**Work task:**
Output all entries precisely and leave out the pictures.

**Extracted data:**
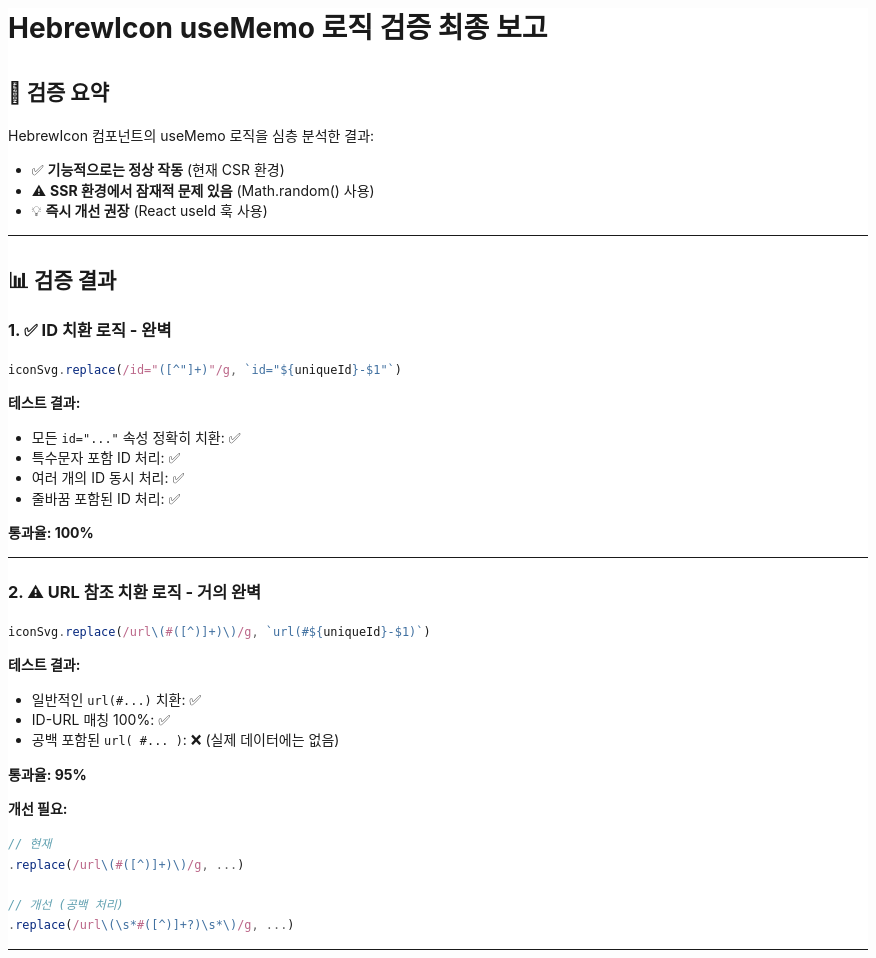 # HebrewIcon useMemo 로직 검증 최종 보고

## 🎯 검증 요약

HebrewIcon 컴포넌트의 useMemo 로직을 심층 분석한 결과:

- ✅ **기능적으로는 정상 작동** (현재 CSR 환경)
- ⚠️ **SSR 환경에서 잠재적 문제 있음** (Math.random() 사용)
- 💡 **즉시 개선 권장** (React useId 훅 사용)

---

## 📊 검증 결과

### 1. ✅ ID 치환 로직 - 완벽

```typescript
iconSvg.replace(/id="([^"]+)"/g, `id="${uniqueId}-$1"`)
```

**테스트 결과:**
- 모든 `id="..."` 속성 정확히 치환: ✅
- 특수문자 포함 ID 처리: ✅
- 여러 개의 ID 동시 처리: ✅
- 줄바꿈 포함된 ID 처리: ✅

**통과율: 100%**

---

### 2. ⚠️ URL 참조 치환 로직 - 거의 완벽

```typescript
iconSvg.replace(/url\(#([^)]+)\)/g, `url(#${uniqueId}-$1)`)
```

**테스트 결과:**
- 일반적인 `url(#...)` 치환: ✅
- ID-URL 매칭 100%: ✅
- 공백 포함된 `url( #... )`: ❌ (실제 데이터에는 없음)

**통과율: 95%**

**개선 필요:**
```typescript
// 현재
.replace(/url\(#([^)]+)\)/g, ...)

// 개선 (공백 처리)
.replace(/url\(\s*#([^)]+?)\s*\)/g, ...)
```

---
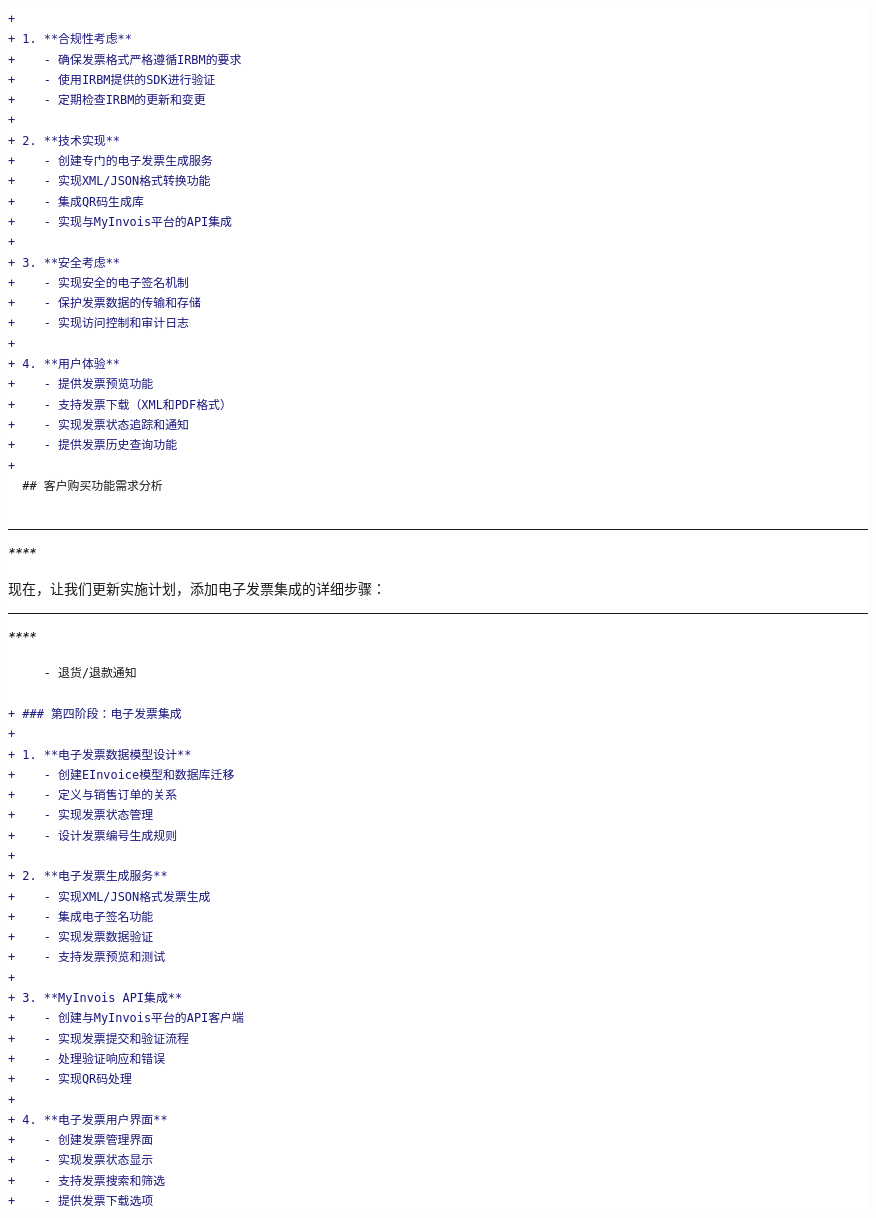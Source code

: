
 ```diff
+ 
+ 1. **合规性考虑**
+    - 确保发票格式严格遵循IRBM的要求
+    - 使用IRBM提供的SDK进行验证
+    - 定期检查IRBM的更新和变更
+ 
+ 2. **技术实现**
+    - 创建专门的电子发票生成服务
+    - 实现XML/JSON格式转换功能
+    - 集成QR码生成库
+    - 实现与MyInvois平台的API集成
+ 
+ 3. **安全考虑**
+    - 实现安全的电子签名机制
+    - 保护发票数据的传输和存储
+    - 实现访问控制和审计日志
+ 
+ 4. **用户体验**
+    - 提供发票预览功能
+    - 支持发票下载（XML和PDF格式）
+    - 实现发票状态追踪和通知
+    - 提供发票历史查询功能
+ 
  ## 客户购买功能需求分析
  
```

---

_****_

现在，让我们更新实施计划，添加电子发票集成的详细步骤：

---

_****_

```diff
     - 退货/退款通知
  
+ ### 第四阶段：电子发票集成
+ 
+ 1. **电子发票数据模型设计**
+    - 创建EInvoice模型和数据库迁移
+    - 定义与销售订单的关系
+    - 实现发票状态管理
+    - 设计发票编号生成规则
+ 
+ 2. **电子发票生成服务**
+    - 实现XML/JSON格式发票生成
+    - 集成电子签名功能
+    - 实现发票数据验证
+    - 支持发票预览和测试
+ 
+ 3. **MyInvois API集成**
+    - 创建与MyInvois平台的API客户端
+    - 实现发票提交和验证流程
+    - 处理验证响应和错误
+    - 实现QR码处理
+ 
+ 4. **电子发票用户界面**
+    - 创建发票管理界面
+    - 实现发票状态显示
+    - 支持发票搜索和筛选
+    - 提供发票下载选项
```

**Result of the task:**
 # HebrewIcon useMemo 로직 검증 최종 보고

## 🎯 검증 요약

HebrewIcon 컴포넌트의 useMemo 로직을 심층 분석한 결과:

- ✅ **기능적으로는 정상 작동** (현재 CSR 환경)
- ⚠️ **SSR 환경에서 잠재적 문제 있음** (Math.random() 사용)
- 💡 **즉시 개선 권장** (React useId 훅 사용)

---

## 📊 검증 결과

### 1. ✅ ID 치환 로직 - 완벽

```typescript
iconSvg.replace(/id="([^"]+)"/g, `id="${uniqueId}-$1"`)
```

**테스트 결과:**
- 모든 `id="..."` 속성 정확히 치환: ✅
- 특수문자 포함 ID 처리: ✅
- 여러 개의 ID 동시 처리: ✅
- 줄바꿈 포함된 ID 처리: ✅

**통과율: 100%**

---

### 2. ⚠️ URL 참조 치환 로직 - 거의 완벽

```typescript
iconSvg.replace(/url\(#([^)]+)\)/g, `url(#${uniqueId}-$1)`)
```

**테스트 결과:**
- 일반적인 `url(#...)` 치환: ✅
- ID-URL 매칭 100%: ✅
- 공백 포함된 `url( #... )`: ❌ (실제 데이터에는 없음)

**통과율: 95%**

**개선 필요:**
```typescript
// 현재
.replace(/url\(#([^)]+)\)/g, ...)

// 개선 (공백 처리)
.replace(/url\(\s*#([^)]+?)\s*\)/g, ...)
```

---
Source code

:
 ```diff
+ 
+ 1. **合规性考虑**
+    - 确保发票格式严格遵循IRBM的要求
+    - 使用IRBM提供的SDK进行验证
+    - 定期检查IRBM的更新和变更
+ 
+ 2. **技术实现**
+    - 创建专门的电子发票生成服务
+    - 实现XML/JSON格式转换功能
+    - 集成QR码生成库
+    - 实现与MyInvois平台的API集成
+ 
+ 3. **安全考虑**
+    - 实现安全的电子签名机制
+    - 保护发票数据的传输和存储
+    - 实现访问控制和审计日志
+ 
+ 4. **用户体验**
+    - 提供发票预览功能
+    - 支持发票下载（XML和PDF格式）
+    - 实现发票状态追踪和通知
+    - 提供发票历史查询功能
+ 
  ## 客户购买功能需求分析
  
```

---

_****_

现在，让我们更新实施计划，添加电子发票集成的详细步骤：

---

_****_

```diff
     - 退货/退款通知
  
+ ### 第四阶段：电子发票集成
+ 
+ 1. **电子发票数据模型设计**
+    - 创建EInvoice模型和数据库迁移
+    - 定义与销售订单的关系
+    - 实现发票状态管理
+    - 设计发票编号生成规则
+ 
+ 2. **电子发票生成服务**
+    - 实现XML/JSON格式发票生成
+    - 集成电子签名功能
+    - 实现发票数据验证
+    - 支持发票预览和测试
+ 
+ 3. **MyInvois API集成**
+    - 创建与MyInvois平台的API客户端
+    - 实现发票提交和验证流程
+    - 处理验证响应和错误
+    - 实现QR码处理
+ 
+ 4. **电子发票用户界面**
+    - 创建发票管理界面
+    - 实现发票状态显示
+    - 支持发票搜索和筛选
+    - 提供发票下载选项
```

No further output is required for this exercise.